In more general case it will work if one of V1 or V2 is vector of constants with '0' in the right place. When you calculate computeZeroableShuffleElements() you check this option.

if (Zeroable[i]) {

You just should know what input to choose. You don't need to rebuild V1 or V2. 
And you **always **can define mask for the "zeroable" element, no fallthru in this case.

If computeZeroableShuffleElements() was returning not only mask, but also input number (V1 or V2) per zeroable element, you'd just use this information.

Both isBuildVectorAllZeros and computeZeroableShuffleElements() treats undef lanes as zeroable - so we have a problem when the shuffle mask wants an actual zero input but the lane that we'd need to blend from is actually UNDEF:

shufflevector <4 x float> %v, <4 x float><float 0.000000e+00, float undef, float undef, float undef>, <4 x i32> <i32 0, i32 4, i32 2, i32 4>

which to use BLENDPS we'd need to convert to:

shufflevector <4 x float> %v, <4 x float> <float undef, float 0.000000e+00, float undef, float 0.000000e+00>, <4 x i32> <i32 0, i32 5, i32 2, i32 7>

But its easier if we just set the whole input vector as zero (since we know its zeroable anyhow).

I'll add an extra test for this example.

Now it could be that we have cases where we have a BUILD_VECTOR input with zero/nonzero constants that could be matched up (possibly by creating a new BUILD_VECTOR with reordered constants suitable for blending) but it'll be a much more involved change and I haven't seen any real world code that would benefit from this yet, so I just focussed on the zeroing which I do have examples of.

delena added a subscriber: delena.Oct 28 2015, 10:54 AM

Hi Simon,

Your code is fully correct.

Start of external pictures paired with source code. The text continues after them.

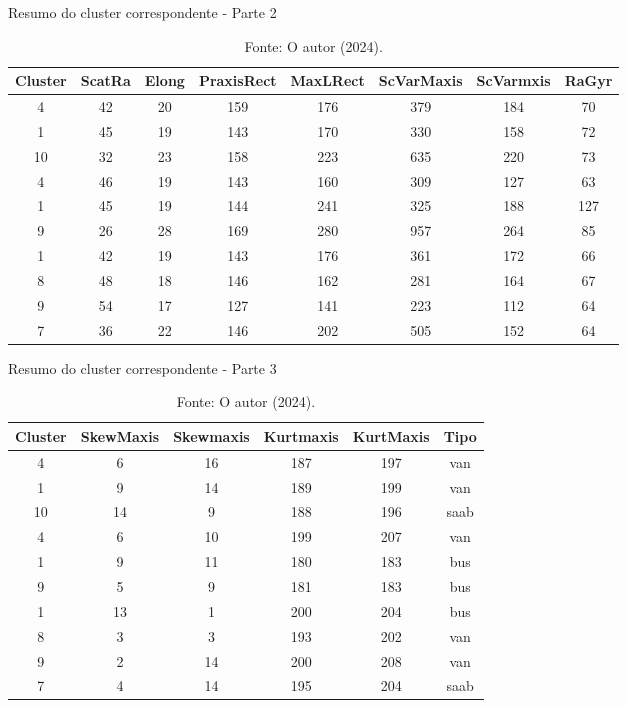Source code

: \begin{table}[H]
\centering
\caption{Resumo do cluster correspondente - Parte 2}
\begin{tabular}{|c|c|c|c|c|c|c|c|}
\hline
Cluster & ScatRa & Elong & PraxisRect & MaxLRect & ScVarMaxis & ScVarmxis & RaGyr \\ \hline
4  & 42 & 20 & 159 & 176 & 379 & 184 & 70 \\ \hline
1  & 45 & 19 & 143 & 170 & 330 & 158 & 72 \\ \hline
10 & 32 & 23 & 158 & 223 & 635 & 220 & 73 \\ \hline
4  & 46 & 19 & 143 & 160 & 309 & 127 & 63 \\ \hline
1  & 45 & 19 & 144 & 241 & 325 & 188 & 127 \\ \hline
9  & 26 & 28 & 169 & 280 & 957 & 264 & 85 \\ \hline
1  & 42 & 19 & 143 & 176 & 361 & 172 & 66 \\ \hline
8  & 48 & 18 & 146 & 162 & 281 & 164 & 67 \\ \hline
9  & 54 & 17 & 127 & 141 & 223 & 112 & 64 \\ \hline
7  & 36 & 22 & 146 & 202 & 505 & 152 & 64 \\ \hline
\end{tabular}
\caption*{Fonte: O autor (2024).}
\end{table}

\begin{table}[H]
\centering
\caption{Resumo do cluster correspondente - Parte 3}
\begin{tabular}{|c|c|c|c|c|c|}
\hline
Cluster & SkewMaxis & Skewmaxis & Kurtmaxis & KurtMaxis & Tipo \\ \hline
4  & 6  & 16 & 187 & 197 & van  \\ \hline
1  & 9  & 14 & 189 & 199 & van  \\ \hline
10 & 14 & 9  & 188 & 196 & saab \\ \hline
4  & 6  & 10 & 199 & 207 & van  \\ \hline
1  & 9  & 11 & 180 & 183 & bus  \\ \hline
9  & 5  & 9  & 181 & 183 & bus  \\ \hline
1  & 13 & 1  & 200 & 204 & bus  \\ \hline
8  & 3  & 3  & 193 & 202 & van  \\ \hline
9  & 2  & 14 & 200 & 208 & van  \\ \hline
7  & 4  & 14 & 195 & 204 & saab \\ \hline
\end{tabular}
\caption*{Fonte: O autor (2024).}
\end{table}



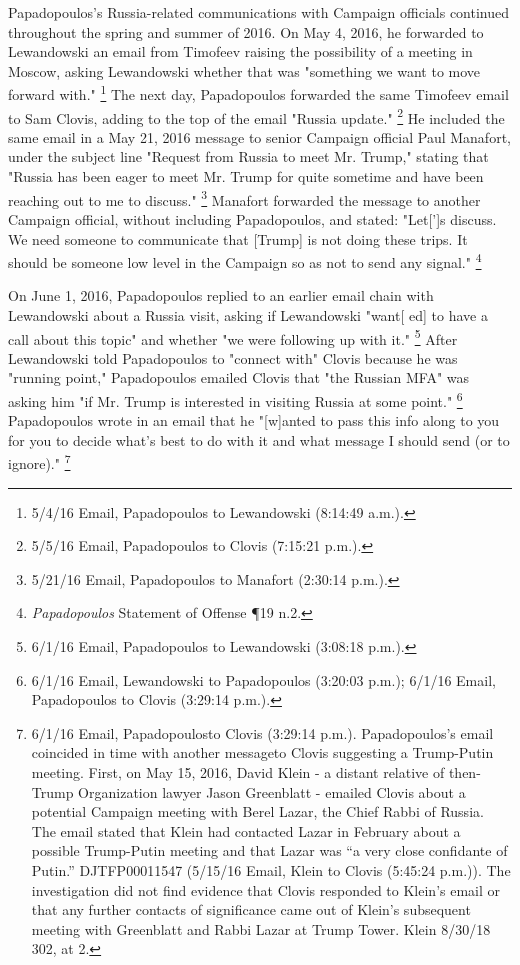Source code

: Papadopoulos's Russia-related communications with Campaign officials continued throughout the spring and summer of 2016.
On May 4, 2016, he forwarded to Lewandowski an email from Timofeev raising the possibility of a meeting in Moscow, asking Lewandowski whether that was "something we want to move forward with."%
\footnote{5/4/16 Email, Papadopoulos to Lewandowski (8:14:49 a.m.).}
The next day, Papadopoulos forwarded the same Timofeev email to Sam Clovis, adding to the top of the email "Russia update."%
\footnote{5/5/16 Email, Papadopoulos to Clovis (7:15:21 p.m.).}
He included the same email in a May 21, 2016 message to senior Campaign official Paul Manafort, under the subject line "Request from Russia to meet Mr. Trump," stating that "Russia has been eager to meet Mr. Trump for quite sometime and have been reaching out to me to discuss."%
\footnote{5/21/16 Email, Papadopoulos to Manafort (2:30:14 p.m.).}
Manafort forwarded the message to another Campaign official, without including Papadopoulos, and stated: "Let[']s discuss.
We need someone to communicate that [Trump] is not doing these trips.
It should be someone low level in the Campaign so as not to send any signal."%
\footnote{\textit{Papadopoulos} Statement of Offense \P 19 n.2.}

On June 1, 2016, Papadopoulos replied to an earlier email chain with Lewandowski about a Russia visit, asking if Lewandowski "want[ ed] to have a call about this topic" and whether "we were following up with it."%
\footnote{6/1/16 Email, Papadopoulos to Lewandowski (3:08:18 p.m.).}
After Lewandowski told Papadopoulos to "connect with" Clovis because he was "running point," Papadopoulos emailed Clovis that "the Russian MFA" was asking him "if Mr. Trump is interested in visiting Russia at some point."%
\footnote{6/1/16 Email, Lewandowski to Papadopoulos (3:20:03 p.m.);
6/1/16 Email, Papadopoulos to Clovis (3:29:14 p.m.).}
Papadopoulos wrote in an email that he "[w]anted to pass this info along to you for you to decide what's best to do with it and what message I should send (or to ignore)."%
\footnote{6/1/16 Email, Papadopoulosto Clovis (3:29:14 p.m.).
Papadopoulos’s email coincided in time with another messageto Clovis suggesting a Trump-Putin meeting.
First, on May 15, 2016, David Klein - a distant relative of then-Trump Organization lawyer Jason Greenblatt - emailed Clovis about a potential Campaign meeting with Berel Lazar, the Chief Rabbi of Russia.
The email stated that Klein had contacted Lazar in February about a possible Trump-Putin meeting and that Lazar was “a very close confidante of Putin.”
DJTFP00011547 (5/15/16 Email, Klein to Clovis (5:45:24 p.m.)).
The investigation did not find evidence that Clovis responded to Klein’s email or that any further contacts of significance came out of Klein’s subsequent meeting with Greenblatt and Rabbi Lazar at Trump Tower.
Klein 8/30/18 302, at 2.}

I just think that you miss some opportunities.

I'll take your example and change one element:

shufflevector <4 x float> %v, <4 x float><float 0.000000e+00, float undef, float undef, float 0.2>, <4 x i32> <i32 0, i32 4, i32 2, i32 7>

it is equal to the blend:

shufflevector <4 x float> %v, <4 x float><float 0.000000e+00, float 0.0, float undef, float 0.2>, <4 x i32> <i32 0, i32 5, i32 2, i32 7>

  • Elena

I've been investigating general build vector support and the problem I'm finding is the BUILD_VECTOR node is usually lowered before the shuffle we're trying to match - preventing easy matching (the constant data has often disappeared inside a LOAD, INSERT_VECTOR_ELT or something else). It should be possible to create a helper function to do this (possibly just expanding getShuffleScalarElt) but its quite beyond the scope of what I had in mind for this patch.

RKSimon updated this revision to Diff 38739.Oct 29 2015, 7:58 AM
RKSimon edited edge metadata.
delena accepted this revision.Oct 29 2015, 9:09 AM
delena edited edge metadata.

I did not mean to complicate solution. Please commit, I'll try to check with debugger what happens with const vector.

This revision is now accepted and ready to land.Oct 29 2015, 9:09 AM
This revision was automatically updated to reflect the committed changes.